In advance of an Apple (NSDQ: AAPL) event, anyone with a website takes the time to pontificate about the smallest of details — the camera, the color of the case, and most importantly, what network it will run on.
That’s not the case with Research In Motion’s planned BlackBerry news conference today. The pundits have been quiet for the most part, even though what the smartphone company announces today is crucial to the company’s survival. In this fast-past business, where Android has become a dominant force in just two years and iPhone is stealing away marketshare, RIM (NSDQ: RIMM) must evolve to maintain its lead.
So, did it accomplish that today?
The tagline for the new OS says a lot about how much innovation has gone into the device: “Less an evolutionary leap, more like a triple axel.” In other words, it’s better, but not so different. Investors are unsure what to make of it. In trading this morning, the stock was volatile, trading down at times or up as high as 1 percent.
RIM unveiled the BlackBerry Torch 9800, its first smartphone running the all-new BlackBerry 6 software, which comes with a touchscreen and slide-out keyboard. The phone will cost $200 with a two-year service agreement, and be available only on AT&T’s network starting Aug. 12.
In evaluating the Torch, it will be important to see how well the hardware and software works together. RIM, like Apple, handles both components, while Microsoft (NSDQ: MSFT) and Google (NSDQ: GOOG) focuses on the software, and partners with handset makers for the hardware. Microsoft will come out with its new OS later this year, and unlike RIM has decided to start fresh with its OS, instead of evolving its older line of products. Mike Lazaridis, RIM’s president and co-CEO, said in a release: “With a new user interface, new browser and new handset design, the highly anticipated BlackBerry Torch and BlackBerry 6 deliver integrated and uncompromising capabilities for consumers and business professionals.”
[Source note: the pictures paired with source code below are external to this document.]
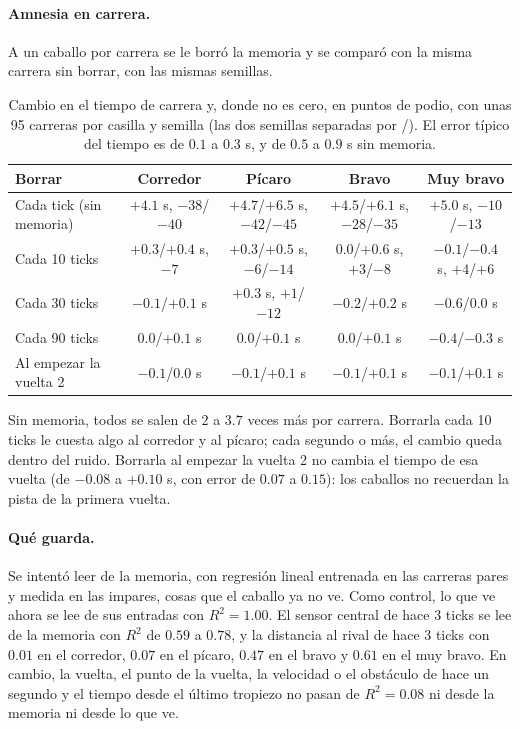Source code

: \documentclass[11pt,letterpaper]{article}
\begin{document}
\paragraph{Amnesia en carrera.} A un caballo por carrera se le borró la memoria y se comparó con la misma carrera sin borrar, con las mismas semillas.
\begin{table}[h]\centering\footnotesize\setlength{\tabcolsep}{4pt}
\begin{tabular}{lcccc}
\toprule
Borrar & Corredor & Pícaro & Bravo & Muy bravo \\
\midrule
Cada tick (sin memoria) & $+4.1$ s, $-38$/$-40$ & $+4.7$/$+6.5$ s, $-42$/$-45$ & $+4.5$/$+6.1$ s, $-28$/$-35$ & $+5.0$ s, $-10$/$-13$ \\
Cada 10 ticks & $+0.3$/$+0.4$ s, $-7$ & $+0.3$/$+0.5$ s, $-6$/$-14$ & $0.0$/$+0.6$ s, $+3$/$-8$ & $-0.1$/$-0.4$ s, $+4$/$+6$ \\
Cada 30 ticks & $-0.1$/$+0.1$ s & $+0.3$ s, $+1$/$-12$ & $-0.2$/$+0.2$ s & $-0.6$/$0.0$ s \\
Cada 90 ticks & $0.0$/$+0.1$ s & $0.0$/$+0.1$ s & $0.0$/$+0.1$ s & $-0.4$/$-0.3$ s \\
Al empezar la vuelta 2 & $-0.1$/$0.0$ s & $-0.1$/$+0.1$ s & $-0.1$/$+0.1$ s & $-0.1$/$+0.1$ s \\
\bottomrule
\end{tabular}
\caption{Cambio en el tiempo de carrera y, donde no es cero, en puntos de podio, con unas 95 carreras por casilla y semilla (las dos semillas separadas por /). El error típico del tiempo es de $0.1$ a $0.3$ s, y de $0.5$ a $0.9$ s sin memoria.}
\end{table}
Sin memoria, todos se salen de $2$ a $3.7$ veces más por carrera. Borrarla cada 10 ticks le cuesta algo al corredor y al pícaro; cada segundo o más, el cambio queda dentro del ruido. Borrarla al empezar la vuelta 2 no cambia el tiempo de esa vuelta (de $-0.08$ a $+0.10$ s, con error de $0.07$ a $0.15$): los caballos no recuerdan la pista de la primera vuelta.

\paragraph{Qué guarda.} Se intentó leer de la memoria, con regresión lineal entrenada en las carreras pares y medida en las impares, cosas que el caballo ya no ve. Como control, lo que ve ahora se lee de sus entradas con $R^2 = 1.00$. El sensor central de hace 3 ticks se lee de la memoria con $R^2$ de $0.59$ a $0.78$, y la distancia al rival de hace 3 ticks con $0.01$ en el corredor, $0.07$ en el pícaro, $0.47$ en el bravo y $0.61$ en el muy bravo. En cambio, la vuelta, el punto de la vuelta, la velocidad o el obstáculo de hace un segundo y el tiempo desde el último tropiezo no pasan de $R^2 = 0.08$ ni desde la memoria ni desde lo que ve.
\end{document}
One of the big features of the new OS is how it handles applications. Many developers have complained how difficult it is to create applications for the platform. To resolve this issue, most apps will be compatible with the new OS. But RIM has also developed a Java-based developer kit that will allow developers to make applications more easily. As part of the new tools, developers will have access to more than 40 new APIs. The Torch will be the first to support carrier billing and to have the App World pre-installed.
Another new feature of the phone is the WebKit-based browser, which replaces the old browser on BlackBerry that was never good at rendering websites. The browser will allow for multiple tabs for accessing sites simultaneously and offers pinch to zoom for easy navigation.